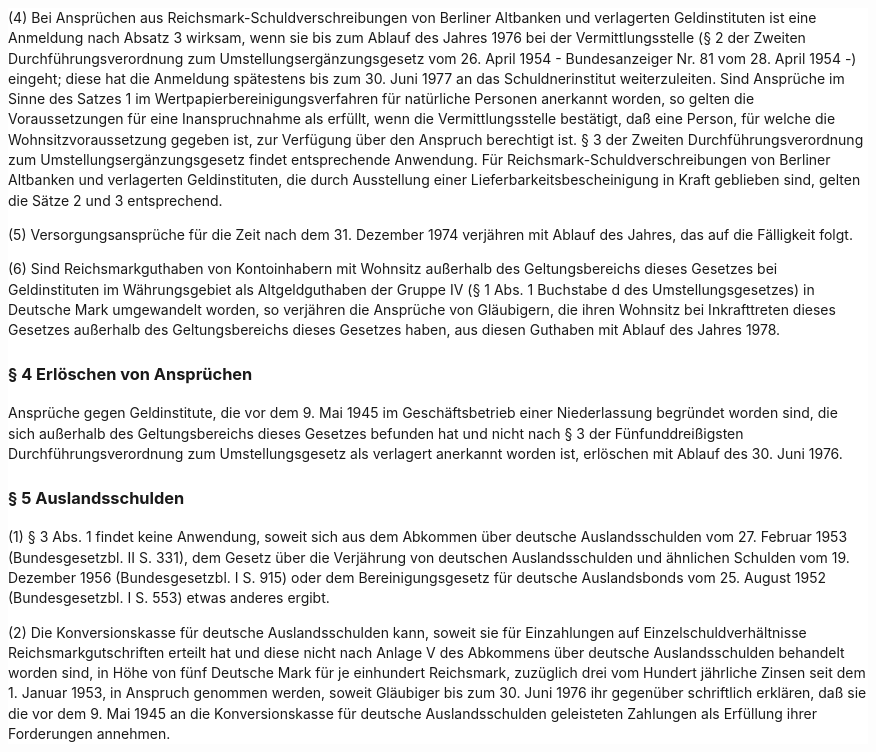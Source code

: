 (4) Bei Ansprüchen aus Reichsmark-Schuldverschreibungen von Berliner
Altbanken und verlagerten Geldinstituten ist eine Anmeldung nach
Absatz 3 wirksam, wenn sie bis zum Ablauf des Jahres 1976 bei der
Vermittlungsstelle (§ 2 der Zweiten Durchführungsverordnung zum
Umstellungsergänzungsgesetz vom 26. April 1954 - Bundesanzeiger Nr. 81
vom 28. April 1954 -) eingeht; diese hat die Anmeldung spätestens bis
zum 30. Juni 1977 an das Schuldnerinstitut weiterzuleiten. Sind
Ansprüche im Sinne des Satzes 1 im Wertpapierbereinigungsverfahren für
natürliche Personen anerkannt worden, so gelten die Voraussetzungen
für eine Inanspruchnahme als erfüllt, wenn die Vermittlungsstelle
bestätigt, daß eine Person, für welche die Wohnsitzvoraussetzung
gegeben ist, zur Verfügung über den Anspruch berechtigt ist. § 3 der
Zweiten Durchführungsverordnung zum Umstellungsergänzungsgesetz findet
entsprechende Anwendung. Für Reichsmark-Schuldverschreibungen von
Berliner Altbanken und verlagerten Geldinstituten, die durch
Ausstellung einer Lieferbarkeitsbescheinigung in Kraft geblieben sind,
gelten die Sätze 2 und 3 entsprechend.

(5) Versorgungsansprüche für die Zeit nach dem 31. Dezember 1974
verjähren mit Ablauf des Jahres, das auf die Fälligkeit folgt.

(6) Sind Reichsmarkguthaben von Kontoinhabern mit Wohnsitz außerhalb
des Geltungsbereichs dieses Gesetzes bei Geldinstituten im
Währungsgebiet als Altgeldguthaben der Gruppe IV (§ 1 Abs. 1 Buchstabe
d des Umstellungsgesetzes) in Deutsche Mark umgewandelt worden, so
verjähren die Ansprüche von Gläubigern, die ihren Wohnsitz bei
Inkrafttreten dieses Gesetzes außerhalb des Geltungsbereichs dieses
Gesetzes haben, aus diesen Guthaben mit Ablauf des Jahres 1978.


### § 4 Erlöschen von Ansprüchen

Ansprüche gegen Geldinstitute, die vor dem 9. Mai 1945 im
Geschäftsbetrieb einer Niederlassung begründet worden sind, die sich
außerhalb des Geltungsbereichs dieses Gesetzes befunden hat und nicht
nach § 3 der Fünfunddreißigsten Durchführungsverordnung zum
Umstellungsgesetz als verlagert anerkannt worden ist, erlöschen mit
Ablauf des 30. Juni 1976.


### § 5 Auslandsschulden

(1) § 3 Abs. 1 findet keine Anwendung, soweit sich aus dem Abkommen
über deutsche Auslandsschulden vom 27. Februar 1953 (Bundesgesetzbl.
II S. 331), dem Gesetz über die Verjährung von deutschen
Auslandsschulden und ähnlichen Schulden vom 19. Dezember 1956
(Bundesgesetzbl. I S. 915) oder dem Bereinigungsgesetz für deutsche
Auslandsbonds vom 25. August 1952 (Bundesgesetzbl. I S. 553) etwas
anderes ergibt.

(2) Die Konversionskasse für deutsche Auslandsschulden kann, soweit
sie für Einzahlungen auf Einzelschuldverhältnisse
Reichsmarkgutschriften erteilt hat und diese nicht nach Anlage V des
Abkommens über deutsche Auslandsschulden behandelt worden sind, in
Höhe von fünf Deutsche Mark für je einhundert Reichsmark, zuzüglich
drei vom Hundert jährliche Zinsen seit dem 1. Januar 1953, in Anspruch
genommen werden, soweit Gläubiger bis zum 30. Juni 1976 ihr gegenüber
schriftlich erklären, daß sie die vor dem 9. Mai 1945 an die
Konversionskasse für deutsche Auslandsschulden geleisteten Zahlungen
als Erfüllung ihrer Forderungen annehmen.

PROBLEM:
Scan the records above for the string "Altbanken", and copy every line where it turns up.

EXERCISE OUTPUT:
Altbanken und verlagerten Geldinstituten ist eine Anmeldung nach
Berliner Altbanken und verlagerten Geldinstituten, die durch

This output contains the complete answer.